12/20〜21

 ワニのあくびだなめんなよ
 さて、先ほど「カレーを食いながら読む」と書いた、椎名誠『ワニのあくびだなめんなよ』(文藝春秋)である。あ、ものを食いながら本を読むのは私の最大の習癖であり、何もこの人の本を軽視しているわけではないので悪しからず。いやむしろ非常に楽しみにしている作家だ。
 実は、カレーを作る前にシャワーを浴びた。しかし、シャンプーをして、2度洗いしようともう1回シャンプーを手に取ったところで……何やら声が。
 まさかな、と思いつつも、シャワーを止めると…やっぱり。子供が泣き喚いている。
 朝まで寝入ってくれるのか、30分かそこらで起きてしまうのかは、30分かそこら経たないとわからない。だからこんな日記など書いていないでさっさと風呂に入ればよかったのだが、そこはそれそういうわけにもいかない。

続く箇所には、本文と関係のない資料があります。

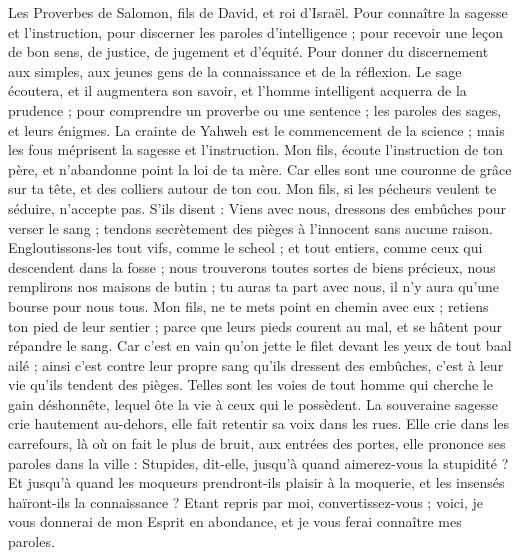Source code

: \begin{multicols}{2}
\TextTitle{[But du livre : connaître la sagesse}
\VerseOne{}Les Proverbes de Salomon, fils de David, et roi d'Israël.
Pour connaître la sagesse et l'instruction, pour discerner les paroles d'intelligence ;
pour recevoir une leçon de bon sens, de justice, de jugement et d'équité.
Pour donner du discernement aux simples, aux jeunes gens de la connaissance et de la réflexion.
Le sage écoutera, et il augmentera son savoir, et l'homme intelligent acquerra de la prudence ;
pour comprendre un proverbe ou une sentence ; les paroles des sages, et leurs énigmes.
\TextTitle{[Le fondement de la sagesse : la crainte de Dieu}
La crainte de Yahweh est le commencement de la science ; mais les fous méprisent la sagesse et l'instruction.
Mon fils, écoute l'instruction de ton père, et n'abandonne point la loi de ta mère.
Car elles sont une couronne de grâce sur ta tête, et des colliers autour de ton cou.
Mon fils, si les pécheurs veulent te séduire, n'accepte pas.
S'ils disent : Viens avec nous, dressons des embûches pour verser le sang ; tendons secrètement des pièges à l'innocent sans aucune raison.
Engloutissons-les tout vifs, comme le scheol ; et tout entiers, comme ceux qui descendent dans la fosse ;
nous trouverons toutes sortes de biens précieux, nous remplirons nos maisons de butin ;
tu auras ta part avec nous, il n'y aura qu'une bourse pour nous tous.
Mon fils, ne te mets point en chemin avec eux ; retiens ton pied de leur sentier ;
parce que leurs pieds courent au mal, et se hâtent pour répandre le sang.
Car c'est en vain qu'on jette le filet devant les yeux de tout baal ailé ;
ainsi c'est contre leur propre sang qu'ils dressent des embûches, c'est à leur vie qu'ils tendent des pièges.
Telles sont les voies de tout homme qui cherche le gain déshonnête, lequel ôte la vie à ceux qui le possèdent.
La souveraine sagesse crie hautement au-dehors, elle fait retentir sa voix dans les rues.
Elle crie dans les carrefours, là où on fait le plus de bruit, aux entrées des portes, elle prononce ses paroles dans la ville :
Stupides, dit-elle, jusqu'à quand aimerez-vous la stupidité ? Et jusqu'à quand les moqueurs prendront-ils plaisir à la moquerie, et les insensés haïront-ils la connaissance ?
Etant repris par moi, convertissez-vous ; voici, je vous donnerai de mon Esprit en abondance, et je vous ferai connaître mes paroles.

\end{multicols}
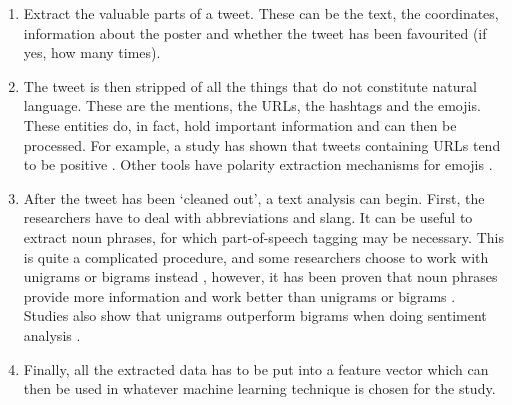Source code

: \begin{enumerate}
    \item Extract the valuable parts of a tweet. These can be the text, the coordinates, information about the poster and whether the tweet has been favourited (if yes, how many times). 
    \item The tweet is then stripped of all the things that do not constitute natural language. These are the mentions, the URLs, the hashtags and the emojis. These entities do, in fact, hold important information and can then be processed. For example, a study has shown that tweets containing URLs tend to be positive \cite{go2009twitter}. Other tools have polarity extraction mechanisms for emojis \cite{novak2015sentiment}. 
    \item After the tweet has been `cleaned out', a text analysis can begin. First, the researchers have to deal with abbreviations and slang. It can be useful to extract noun phrases, for which part-of-speech tagging may be necessary. This is quite a complicated procedure, and some researchers choose to work with unigrams or bigrams instead \cite{mohammad2013nrc}, however, it has been proven that noun phrases provide more information and work better than unigrams or bigrams \cite{whitman2002inferring}. Studies also show that unigrams outperform bigrams when doing sentiment analysis \cite{gamon2004sentiment}.
    \item Finally, all the extracted data has to be put into a feature vector which can then be used in whatever machine learning technique is chosen for the study.
\end{enumerate}



 
 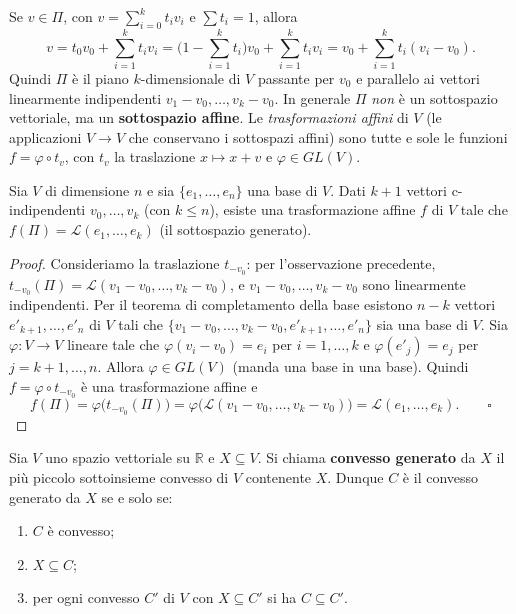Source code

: \begin{observacion}
Se $v \in \Pi$, con $v = \sum_{i=0}^k t_i v_i$ e $\sum t_i = 1$, allora
\[
v = t_0 v_0 + \sum_{i=1}^k t_i v_i = \Big(1 - \sum_{i=1}^k t_i\Big) v_0 + \sum_{i=1}^k t_i v_i = v_0 + \sum_{i=1}^k t_i (v_i - v_0).
\]
Quindi $\Pi$ \`e il piano $k$-dimensionale di $V$ passante per $v_0$ e parallelo ai vettori linearmente indipendenti $v_1 - v_0, \dots, v_k - v_0$. In generale $\Pi$ \emph{non} \`e un sottospazio vettoriale, ma un \textbf{sottospazio affine}. Le \emph{trasformazioni affini} di $V$ (le applicazioni $V \to V$ che conservano i sottospazi affini) sono tutte e sole le funzioni $f = \varphi \circ t_v$, con $t_v$ la traslazione $x \mapsto x + v$ e $\varphi \in GL(V)$.
\end{observacion}

\begin{prop}
Sia $V$ di dimensione $n$ e sia $\{e_1, \dots, e_n\}$ una base di $V$. Dati $k+1$ vettori c-indipendenti $v_0, \dots, v_k$ (con $k \leqslant n$), esiste una trasformazione affine $f$ di $V$ tale che $f(\Pi) = \mathcal{L}(e_1, \dots, e_k)$ (il sottospazio generato).
\end{prop}
\begin{proof}
Consideriamo la traslazione $t_{-v_0}$: per l'osservazione precedente, $t_{-v_0}(\Pi) = \mathcal{L}(v_1 - v_0, \dots, v_k - v_0)$, e $v_1 - v_0, \dots, v_k - v_0$ sono linearmente indipendenti. Per il teorema di completamento della base esistono $n-k$ vettori $e'_{k+1}, \dots, e'_n$ di $V$ tali che $\{ v_1 - v_0, \dots, v_k - v_0, e'_{k+1}, \dots, e'_n \}$ sia una base di $V$. Sia $\varphi: V \to V$ lineare tale che $\varphi(v_i - v_0) = e_i$ per $i = 1, \dots, k$ e $\varphi(e'_j) = e_j$ per $j = k+1, \dots, n$. Allora $\varphi \in GL(V)$ (manda una base in una base). Quindi $f = \varphi \circ t_{-v_0}$ \`e una trasformazione affine e
\[
f(\Pi) = \varphi\big( t_{-v_0}(\Pi) \big) = \varphi\big( \mathcal{L}(v_1 - v_0, \dots, v_k - v_0) \big) = \mathcal{L}(e_1, \dots, e_k) . \qquad \square
\]
\end{proof}

\begin{definicion}
Sia $V$ uno spazio vettoriale su $\mathbb{R}$ e $X \subseteq V$. Si chiama \textbf{convesso generato} da $X$ il pi\`u piccolo sottoinsieme convesso di $V$ contenente $X$. Dunque $C$ \`e il convesso generato da $X$ se e solo se:
\begin{enumerate}
    \item $C$ \`e convesso;
    \item $X \subseteq C$;
    \item per ogni convesso $C'$ di $V$ con $X \subseteq C'$ si ha $C \subseteq C'$.
\end{enumerate}
\end{definicion}

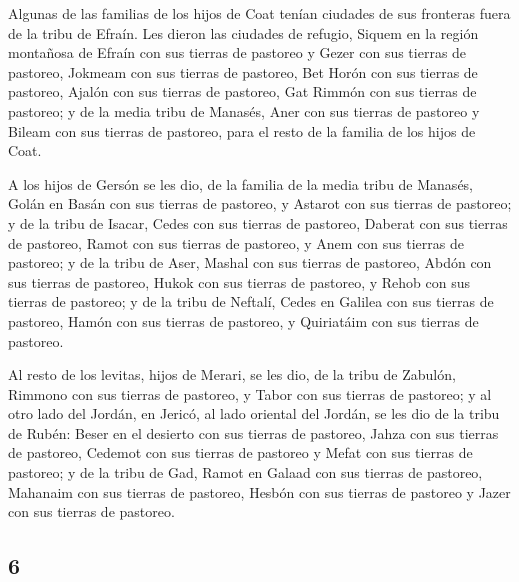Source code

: \begin{paracol}{2}
 Algunas de las familias de los hijos de Coat tenían
ciudades de sus fronteras fuera de la tribu de Efraín. 
Les dieron las ciudades de refugio, Siquem en la región montañosa de
Efraín con sus tierras de pastoreo y Gezer con sus tierras de pastoreo,
 Jokmeam con sus tierras de pastoreo, Bet Horón con sus
tierras de pastoreo,  Ajalón con sus tierras de pastoreo,
Gat Rimmón con sus tierras de pastoreo;  y de la media
tribu de Manasés, Aner con sus tierras de pastoreo y Bileam con sus
tierras de pastoreo, para el resto de la familia de los hijos de Coat.

 A los hijos de Gersón se les dio, de la familia de la
media tribu de Manasés, Golán en Basán con sus tierras de pastoreo, y
Astarot con sus tierras de pastoreo;  y de la tribu de
Isacar, Cedes con sus tierras de pastoreo, Daberat con sus tierras de
pastoreo,  Ramot con sus tierras de pastoreo, y Anem con
sus tierras de pastoreo;  y de la tribu de Aser, Mashal
con sus tierras de pastoreo, Abdón con sus tierras de pastoreo,
 Hukok con sus tierras de pastoreo, y Rehob con sus
tierras de pastoreo;  y de la tribu de Neftalí, Cedes en
Galilea con sus tierras de pastoreo, Hamón con sus tierras de pastoreo,
y Quiriatáim con sus tierras de pastoreo.

 Al resto de los levitas, hijos de Merari, se les dio, de
la tribu de Zabulón, Rimmono con sus tierras de pastoreo, y Tabor con
sus tierras de pastoreo;  y al otro lado del Jordán, en
Jericó, al lado oriental del Jordán, se les dio de la tribu de Rubén:
Beser en el desierto con sus tierras de pastoreo, Jahza con sus tierras
de pastoreo,  Cedemot con sus tierras de pastoreo y Mefat
con sus tierras de pastoreo;  y de la tribu de Gad, Ramot
en Galaad con sus tierras de pastoreo, Mahanaim con sus tierras de
pastoreo,  Hesbón con sus tierras de pastoreo y Jazer con
sus tierras de pastoreo.

\switchcolumn
\begin{otherlanguage}{english}

\hypertarget{section-11}{%
\section{6}\label{section-11}}


\end{otherlanguage}
\end{paracol}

 起きてしまう時は大抵ぴったり30分で起きる。子供が完全に寝入るまでは30分かかるそうだから(子供のレム睡眠とノンレム睡眠の周期は30分なのだそうだ)、その完全寝入りばなに何か怖い夢でも見るのだろうか。しかし以前相方が言っていたように、
「この子は、まだ、ぞーうさんもきりーんさんも知らないんだよね。一体どんな夢を見るんだろう」
である。
 この時分の子供にとって「怖い」夢とは、私に怒られることぐらいではなかろうか…と思うと非常に申し訳ない。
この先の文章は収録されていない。